Task instructions |
Repeat word for word the lines from the top of the records through the line containing "productiva y administrativa.", and skip the pictures.

Plain-text document sources
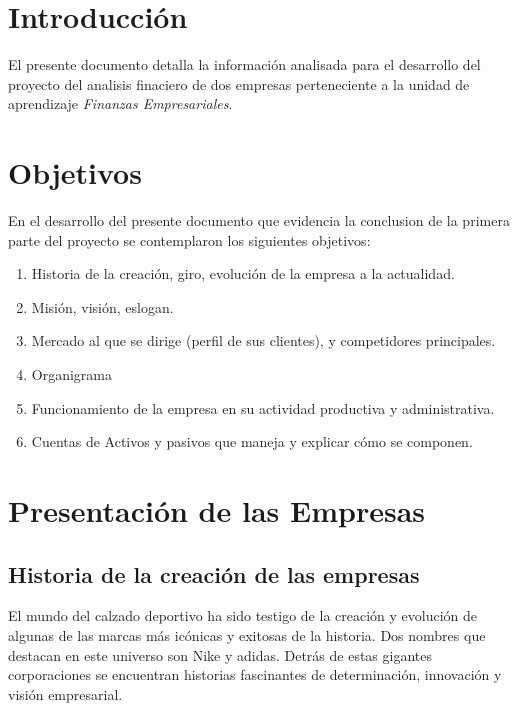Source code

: \documentclass[a4paper,12pt]{article}
\begin{document}
\newpage


\section{Introducción}

El presente documento detalla la información analisada para el desarrollo del proyecto del analisis finaciero de dos empresas perteneciente a la unidad de aprendizaje \emph{Finanzas Empresariales}.

\section{Objetivos}
En el desarrollo del presente documento que evidencia la conclusion de la primera parte del proyecto se contemplaron los siguientes objetivos:

\begin{enumerate}
	\item Historia de la creación, giro, evolución de la empresa a la actualidad.
	\item Misión, visión, eslogan.
	\item Mercado al que se dirige (perfil de sus clientes), y competidores principales.
	\item Organigrama
	\item Funcionamiento de la empresa en su actividad productiva y administrativa.
	\item Cuentas de Activos y pasivos que maneja y explicar cómo se componen.
\end{enumerate}

\clearpage

\section{Presentación de las Empresas}

\subsection{Historia de la creación de las empresas}

El mundo del calzado deportivo ha sido testigo de la creación y evolución de algunas de las marcas más icónicas y exitosas de la historia. Dos nombres que destacan en este universo son Nike y adidas. Detrás de estas gigantes corporaciones se encuentran historias fascinantes de determinación, innovación y visión empresarial.\par
\end{document}
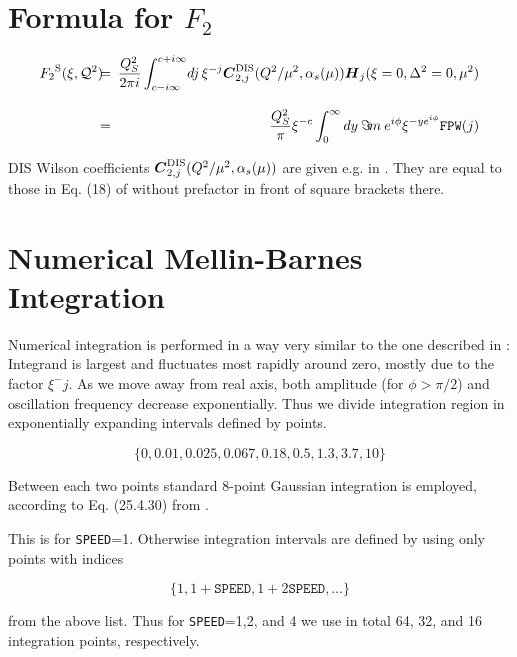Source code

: \documentclass[12pt]{article}
\begin{document}
\section{Formula for $F_2$}  

\begin{eqnarray*}
{{F_2}^{\rm S}}(\xi,{\cal Q}^2)
&\!\!\!=\!\!\!& \frac{Q_{S}^2}{2 \pi i}\int_{c-i \infty}^{c+ i \infty}\!
dj\,\xi^{-j}
\mbox{\boldmath $C$}^{\rm DIS}_{2,j}(Q^2/\mu^2,\alpha_s(\mu))
\mbox{\boldmath $H$}_{j} (\xi=0,\Delta^2=0,\mu^2) \\[2ex]
&\!\!\!=\!\!\!& \frac{Q_{S}^2}{\pi} \xi^{-c}
\int_{0}^{\infty} dy\: \Im\! m\: e^{i\phi} \xi^{- y e^{i\phi}}
\texttt{FPW}(j)
\label{<F2formula>}
\end{eqnarray*}

DIS Wilson coefficients $\mbox{\boldmath $C$}^{\rm DIS}_{2,j}(Q^2/\mu^2,\alpha_s(\mu))$
are given e.g. in \cite{vanNeerven:2000uj}. They are equal to those in
 Eq. (18) of \cite{Kumericki:2006xx} without prefactor in front of square brackets there.

\section{Numerical Mellin-Barnes Integration}  

Numerical integration is performed in a way very similar to the one described in
\cite{Vogt:2004ns}: Integrand is largest and
fluctuates most rapidly around zero, mostly due to the factor $\xi^-j$. As we
move away from real axis, both
amplitude (for $\phi > \pi/2$) and oscillation frequency decrease exponentially.
Thus we divide integration region in exponentially expanding intervals
defined by points.

\begin{equation}
 \{0, 0.01, 0.025, 0.067, 0.18, 0.5, 1.3, 3.7, 10\}
\label{<intervals>}
\end{equation}

Between each two points standard 8-point Gaussian integration is employed, according
to Eq. (25.4.30) from \cite{AbS}.

This is for \texttt{SPEED}=1. Otherwise integration intervals are defined by using
only points with indices

\begin{equation}
 \{ 1, 1 + \texttt{SPEED}, 1 + 2 \texttt{SPEED}, \ldots \}
\label{<speedintervals>}
\end{equation}

from the above list. Thus for \texttt{SPEED}=1,2, and 4 we use in total 64, 32, and 16
integration points, respectively.

%

%

\end{document}
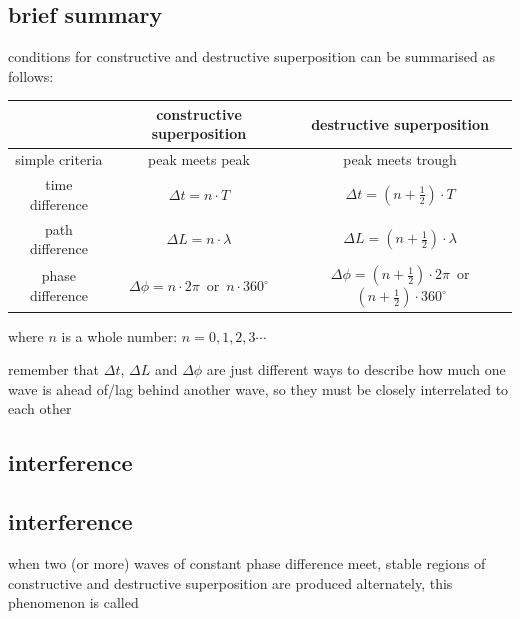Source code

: \subsection*{brief summary}

conditions for constructive and destructive superposition can be summarised as follows:

\begin{center}
{\renewcommand{\arraystretch}{1.25}
\begin{tabular}{|c|c|c|}
	\hline
	& constructive superposition & destructive superposition \\
	\hline
	simple criteria & peak meets peak & peak meets trough \\
	\hline
	time difference & $\Delta t = n \cdot T$ & $\Delta t = \left(n+\frac{1}{2}\right) \cdot T$ \\
	\hline
	path difference & $\Delta L = n \cdot \lambda$ & $\Delta L = \left(n+\frac{1}{2}\right) \cdot \lambda$ \\
	\hline
	phase difference & $\Delta \phi = n\cdot 2\pi\,$ or $\,n\cdot 360^\circ$ & $\Delta \phi = \left(n+\frac{1}{2}\right)\cdot 2\pi \,$ or $\,\left(n+\frac{1}{2}\right)\cdot 360^\circ$ \\
	\hline
\end{tabular}
}
\end{center}

where $n$ is a whole number: $n=0, 1, 2, 3 \cdots$

remember that $\Delta t$, $\Delta L$ and $\Delta \phi$ are just different ways to describe how much one wave is ahead of/lag behind another wave, so they must be closely interrelated to each other






\subsection{interference}

\subsection{interference}

when two (or more) waves of constant phase difference meet, stable regions of constructive and destructive superposition are produced alternately, this phenomenon is called 



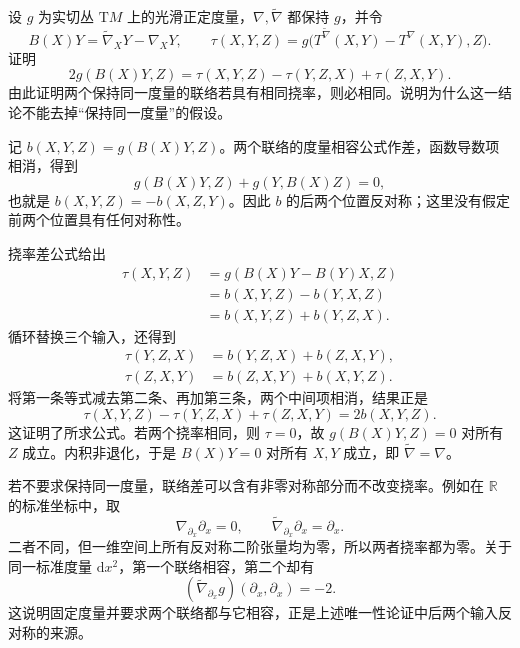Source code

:\begin{exercise}\label{g1:ex:metric-connection-determined-by-torsion}
	设 \(g\) 为实切丛 \(\mathrm{T}M\) 上的光滑正定度量，\(\nabla,\widetilde\nabla\) 都保持 \(g\)，并令
	\[
		B(X)Y=\widetilde\nabla_XY-\nabla_XY,\qquad
		\tau(X,Y,Z)=g\bigl(T^{\widetilde\nabla}(X,Y)-T^\nabla(X,Y),Z\bigr).
	\]
	证明
	\[
		2g(B(X)Y,Z)
		=\tau(X,Y,Z)-\tau(Y,Z,X)+\tau(Z,X,Y).
	\]
	由此证明两个保持同一度量的联络若具有相同挠率，则必相同。说明为什么这一结论不能去掉“保持同一度量”的假设。
\end{exercise}
\begin{solution}
	记 \(b(X,Y,Z)=g(B(X)Y,Z)\)。两个联络的度量相容公式作差，函数导数项相消，得到
	\[
		g(B(X)Y,Z)+g(Y,B(X)Z)=0,
	\]
	也就是 \(b(X,Y,Z)=-b(X,Z,Y)\)。因此 \(b\) 的后两个位置反对称；这里没有假定前两个位置具有任何对称性。

	挠率差公式给出
	\begin{align*}
		\tau(X,Y,Z)&=g(B(X)Y-B(Y)X,Z)\\
		&=b(X,Y,Z)-b(Y,X,Z)\\
		&=b(X,Y,Z)+b(Y,Z,X).
	\end{align*}
	循环替换三个输入，还得到
	\[
		\begin{aligned}
			\tau(Y,Z,X)&=b(Y,Z,X)+b(Z,X,Y),\\
			\tau(Z,X,Y)&=b(Z,X,Y)+b(X,Y,Z).
		\end{aligned}
	\]
	将第一条等式减去第二条、再加第三条，两个中间项相消，结果正是
	\[
		\tau(X,Y,Z)-\tau(Y,Z,X)+\tau(Z,X,Y)=2b(X,Y,Z).
	\]
	这证明了所求公式。若两个挠率相同，则 \(\tau=0\)，故 \(g(B(X)Y,Z)=0\) 对所有 \(Z\) 成立。内积非退化，于是 \(B(X)Y=0\) 对所有 \(X,Y\) 成立，即 \(\widetilde\nabla=\nabla\)。

	若不要求保持同一度量，联络差可以含有非零对称部分而不改变挠率。例如在 \(\mathbb R\) 的标准坐标中，取
	\[
		\nabla_{\partial_x}\partial_x=0,\qquad
		\widetilde\nabla_{\partial_x}\partial_x=\partial_x.
	\]
	二者不同，但一维空间上所有反对称二阶张量均为零，所以两者挠率都为零。关于同一标准度量 \(\mathrm{d}x^2\)，第一个联络相容，第二个却有
	\[
		(\widetilde\nabla_{\partial_x}g)(\partial_x,\partial_x)=-2.
	\]
	这说明固定度量并要求两个联络都与它相容，正是上述唯一性论证中后两个输入反对称的来源。
\end{solution}


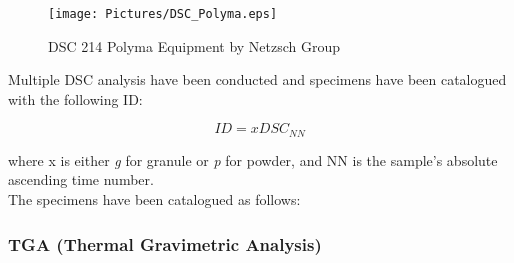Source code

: \documentclass{article}
\begin{document}
                    \begin{figure}[h!]
                        \centering
                        \texttt{[image: Pictures/DSC\_Polyma.eps]}
                        \caption{DSC 214 Polyma Equipment by Netzsch Group}
                        \label{fig:DSC_polyma}
                    \end{figure}

                Multiple DSC analysis have been conducted and specimens have been catalogued with the following ID: 

                \begin{equation}
                    ID = xDSC_{NN}
                    \label{eq:DSC_ID}
                \end{equation}

                where x is either \textit{g} for granule or \textit{p} for powder, and NN is the sample's absolute 
                ascending time number. \\

                The specimens have been catalogued as follows: 

                \begin{table}[h!]
                    \centering
                    \caption{Selected DSC specimens representing a granule and a powder sample}
              
              \label{tab:DSC_ID}
              \end{table} 

              \clearpage

        \subsubsection{TGA (Thermal Gravimetric Analysis)\label{TGA_Analysis}}
        
\end{document}
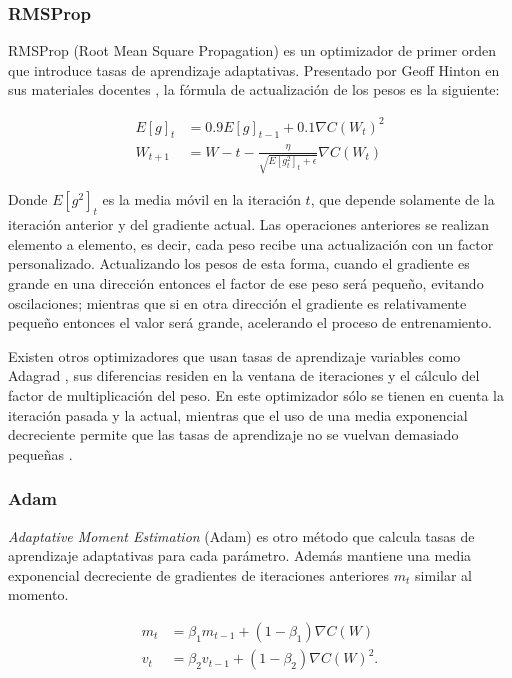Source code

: \subsubsection{RMSProp}

RMSProp (Root Mean Square Propagation) es un optimizador de primer orden que introduce tasas de aprendizaje adaptativas. Presentado por Geoff Hinton en sus materiales docentes \cite{rmsprop}, la fórmula de actualización de los pesos es la siguiente:

\begin{align*}
	E[g]_t &= 0.9 E[g]_{t-1} + 0.1 \nabla C(W_t)^{2}\\
	W_{t+1} &= W-t - \frac{\eta}{\sqrt{E[g_t^2]_t + \epsilon}}\nabla C(W_t)
\end{align*}

Donde $E[g^2]_t$ es la media móvil en la iteración $t$, que depende solamente de la iteración anterior y del gradiente actual. Las operaciones anteriores se realizan elemento a elemento, es decir, cada peso recibe una actualización con un factor personalizado. Actualizando los pesos de esta forma, cuando el gradiente es grande en una dirección entonces el factor de ese peso será pequeño, evitando oscilaciones; mientras que si en otra dirección el gradiente es relativamente pequeño entonces el valor será grande, acelerando el proceso de entrenamiento.

Existen otros optimizadores que usan tasas de aprendizaje variables como Adagrad \cite{adagrad}, sus diferencias residen en la ventana de iteraciones y el cálculo del factor de multiplicación del peso. En este optimizador sólo se tienen en cuenta la iteración pasada y la actual, mientras que el uso de una media exponencial decreciente permite que las tasas de aprendizaje no se vuelvan demasiado pequeñas \cite{divedeeplearning, GoodFellowBook}.

\subsubsection{Adam}

\textit{Adaptative Moment Estimation} (Adam) \cite{Adam} es otro método que calcula tasas de aprendizaje adaptativas para cada parámetro. Además mantiene una media exponencial decreciente de gradientes de iteraciones anteriores $m_t$ similar al momento.

\begin{align*}
	m_t&= \beta_1 m_{t-1} + (1-\beta_1)\nabla C(W) \\
	v_t&= \beta_2 v_{t-1} + (1-\beta_2)\nabla C(W)^2.
\end{align*}

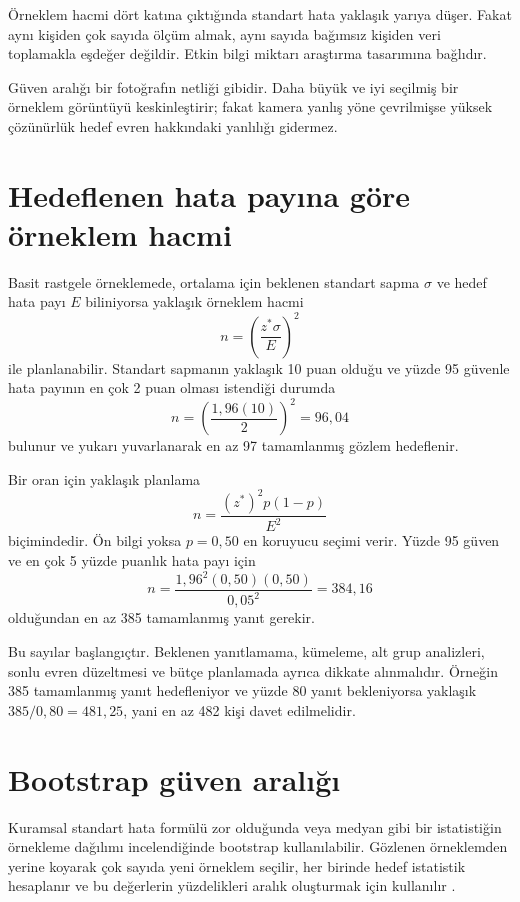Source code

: Örneklem hacmi dört katına çıktığında standart hata yaklaşık yarıya düşer.
Fakat aynı kişiden çok sayıda ölçüm almak, aynı sayıda bağımsız kişiden veri
toplamakla eşdeğer değildir. Etkin bilgi miktarı araştırma tasarımına bağlıdır.

\begin{sezgibox}
Güven aralığı bir fotoğrafın netliği gibidir. Daha büyük ve iyi seçilmiş bir
örneklem görüntüyü keskinleştirir; fakat kamera yanlış yöne çevrilmişse yüksek
çözünürlük hedef evren hakkındaki yanlılığı gidermez.
\end{sezgibox}

\section{Hedeflenen hata payına göre örneklem hacmi}

Basit rastgele örneklemede, ortalama için beklenen standart sapma $\sigma$ ve
hedef hata payı $E$ biliniyorsa yaklaşık örneklem hacmi
\[
n=\left(\frac{z^*\sigma}{E}\right)^2
\]
ile planlanabilir. Standart sapmanın yaklaşık 10 puan olduğu ve yüzde 95
güvenle hata payının en çok 2 puan olması istendiği durumda
\[
n=\left(\frac{1{,}96(10)}{2}\right)^2=96{,}04
\]
bulunur ve yukarı yuvarlanarak en az 97 tamamlanmış gözlem hedeflenir.

Bir oran için yaklaşık planlama
\[
n=\frac{(z^*)^2p(1-p)}{E^2}
\]
biçimindedir. Ön bilgi yoksa $p=0{,}50$ en koruyucu seçimi verir. Yüzde 95
güven ve en çok 5 yüzde puanlık hata payı için
\[
n=\frac{1{,}96^2(0{,}50)(0{,}50)}{0{,}05^2}=384{,}16
\]
olduğundan en az 385 tamamlanmış yanıt gerekir.

Bu sayılar başlangıçtır. Beklenen yanıtlamama, kümeleme, alt grup analizleri,
sonlu evren düzeltmesi ve bütçe planlamada ayrıca dikkate alınmalıdır. Örneğin
385 tamamlanmış yanıt hedefleniyor ve yüzde 80 yanıt bekleniyorsa yaklaşık
$385/0{,}80=481{,}25$, yani en az 482 kişi davet edilmelidir.

\section{Bootstrap güven aralığı}

Kuramsal standart hata formülü zor olduğunda veya medyan gibi bir istatistiğin
örnekleme dağılımı incelendiğinde bootstrap kullanılabilir. Gözlenen
örneklemden yerine koyarak çok sayıda yeni örneklem seçilir, her birinde hedef
istatistik hesaplanır ve bu değerlerin yüzdelikleri aralık oluşturmak için
kullanılır \cite{efron1993}.

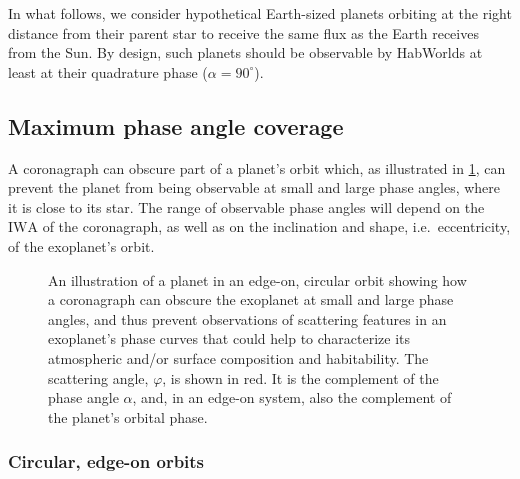 \documentclass[
    usenatbib,
]{mnras}
\newcommand{\IWA}{\ensuremath{\mathrm{IWA}}}
\newcommand{\hwo}{HabWorlds}
\begin{document}
In what follows, we consider hypothetical Earth-sized planets orbiting at the right distance from their parent star to receive the same flux as the Earth receives from the Sun.
%
By design, such planets should be observable by \hwo{} at least at their quadrature phase ($\alpha=90^\circ$).


\subsection{Maximum phase angle coverage}
\label{subsec:2.2}

A coronagraph can obscure part of a planet's orbit which, as illustrated in \cref{fig:annotated-orbit}, can prevent the planet from being observable at small and large phase angles, where it is close to its star. 
%
The range of observable phase angles will depend on the \IWA{} of the coronagraph, as well as on the inclination and shape, i.e.\ eccentricity, of the exoplanet's orbit.

\begin{figure}
    \centering
    
    \caption{
        An illustration of a planet in an edge-on, circular orbit showing how a coronagraph can obscure the exoplanet at small and large phase angles, and thus prevent observations of scattering features in an exoplanet's phase curves that could help to characterize its atmospheric and/or surface composition and habitability. 
        The scattering angle, $\varphi$, is shown in red. It is the complement of the phase angle $\alpha$, and, in an edge-on system, also the complement of the planet's orbital phase.
    }
    \label{fig:annotated-orbit}
\end{figure}

\subsubsection{Circular, edge-on orbits}
\end{document}
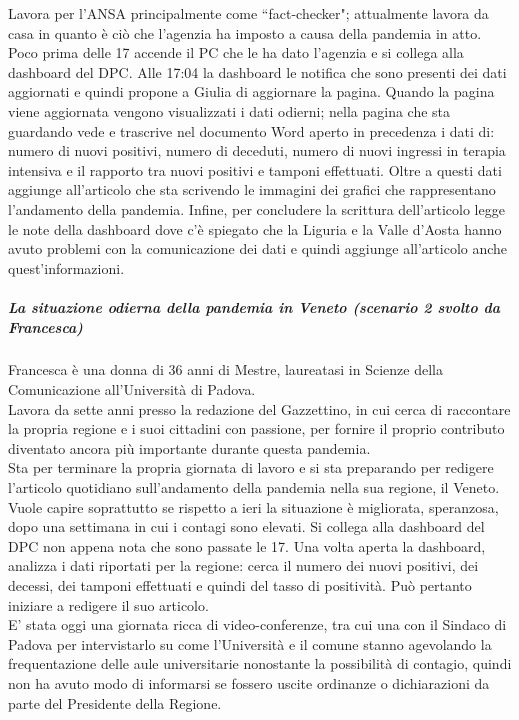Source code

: Lavora per l'ANSA principalmente come ``fact-checker"; attualmente lavora da casa in quanto è ciò che l'agenzia ha imposto a causa della pandemia in atto.\\
Poco prima delle 17 accende il PC che le ha dato l'agenzia e si collega alla dashboard del DPC.
Alle 17:04 la dashboard le notifica che sono presenti dei dati aggiornati e quindi propone a Giulia di aggiornare la pagina.
Quando la pagina viene aggiornata vengono visualizzati i dati odierni; nella pagina che sta guardando vede e trascrive nel documento Word aperto in precedenza i dati di: numero di nuovi positivi, numero di deceduti, numero di nuovi ingressi in terapia intensiva e il rapporto tra nuovi positivi e tamponi effettuati.
Oltre a questi dati aggiunge all'articolo che sta scrivendo le immagini dei grafici che rappresentano l'andamento della pandemia.
Infine, per concludere la scrittura dell'articolo legge le note della dashboard dove c'è spiegato che la Liguria e la Valle d'Aosta hanno avuto problemi con la comunicazione dei dati e quindi aggiunge all'articolo anche quest'informazioni.
\noindent
\subparagraph{La situazione odierna della pandemia in Veneto (scenario 2 svolto da Francesca)}
Francesca è una donna di 36 anni di Mestre, laureatasi in Scienze della Comunicazione all'Università di Padova.\\
Lavora da sette anni presso la redazione del Gazzettino, in cui cerca di raccontare la propria regione e i suoi cittadini con passione, per fornire il proprio contributo diventato ancora più importante durante questa pandemia.\\
Sta per terminare la propria giornata di lavoro e si sta preparando per redigere l'articolo quotidiano sull'andamento della pandemia nella sua regione, il Veneto.\\
Vuole capire soprattutto se rispetto a ieri la situazione è migliorata, speranzosa, dopo una settimana in cui i contagi sono elevati. Si collega alla dashboard del DPC non appena nota che sono passate le 17.
Una volta aperta la dashboard, analizza i dati riportati per la regione: cerca il numero dei nuovi positivi, dei decessi, dei tamponi effettuati e quindi del tasso di positività. Può pertanto iniziare a redigere il suo articolo.\\
E' stata oggi una giornata ricca di video-conferenze, tra cui una con il Sindaco di Padova per intervistarlo su come l'Università e il comune stanno agevolando la frequentazione delle aule universitarie nonostante la possibilità di contagio, quindi non ha avuto modo di informarsi se fossero uscite ordinanze o dichiarazioni da parte del Presidente della Regione.
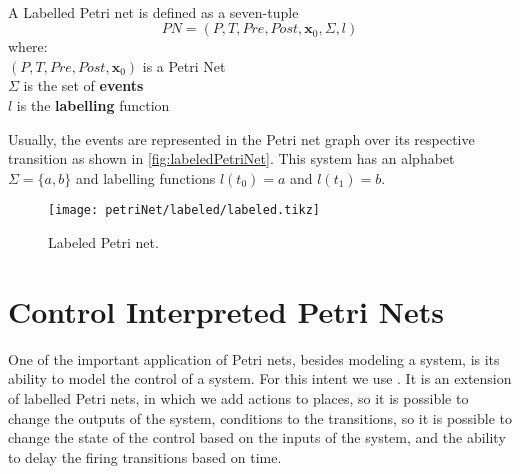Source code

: \begin{definition}
  \label{def:petriNet}~\\
  A Labelled Petri net is defined as a seven-tuple
  \[PN = (P,T,Pre,Post,\mathbf{x}_0,\Sigma,l)\]
  where: \\
  \indent $(P,T,Pre,Post,\mathbf{x}_0)$ is a Petri Net\\
  \indent $\Sigma$ is the set of \textbf{events} \\
  \indent $l$ is the \textbf{labelling} function  \\
\end{definition}

Usually, the events are represented in the Petri net graph over its respective
transition as shown in \autoref{fig:labeledPetriNet}. This system has an alphabet
$\Sigma=\{a,b\}$ and labelling functions $l(t_0)=a$ and $l(t_1)=b$.

\begin{figure}[H]
  \centering
  \texttt{[image: petriNet/labeled/labeled.tikz]}
  \caption{Labeled Petri net.}
  \label{fig:labeledPetriNet}
\end{figure}

\section{Control Interpreted Petri Nets}
\label{sec:cipn}
One of the important application of Petri nets, besides modeling a system, is its
ability to model the control of a system. For this intent we use \CIPNs. It is an
extension of labelled Petri nets, in which we add actions to places, so it is
possible to change the outputs of the system, conditions to the transitions, so it
is possible to change the state of the control based on the inputs of the
system, and the ability to delay the firing transitions based on time.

Solution for this problem |
Source code

: \documentclass[a4paper,12pt]{article}
\begin{document}
\newpage


\section{Introducción}

El presente documento detalla la información analisada para el desarrollo del proyecto del analisis finaciero de dos empresas perteneciente a la unidad de aprendizaje \emph{Finanzas Empresariales}.

\section{Objetivos}
En el desarrollo del presente documento que evidencia la conclusion de la primera parte del proyecto se contemplaron los siguientes objetivos:

\begin{enumerate}
	\item Historia de la creación, giro, evolución de la empresa a la actualidad.
	\item Misión, visión, eslogan.
	\item Mercado al que se dirige (perfil de sus clientes), y competidores principales.
	\item Organigrama
	\item Funcionamiento de la empresa en su actividad productiva y administrativa.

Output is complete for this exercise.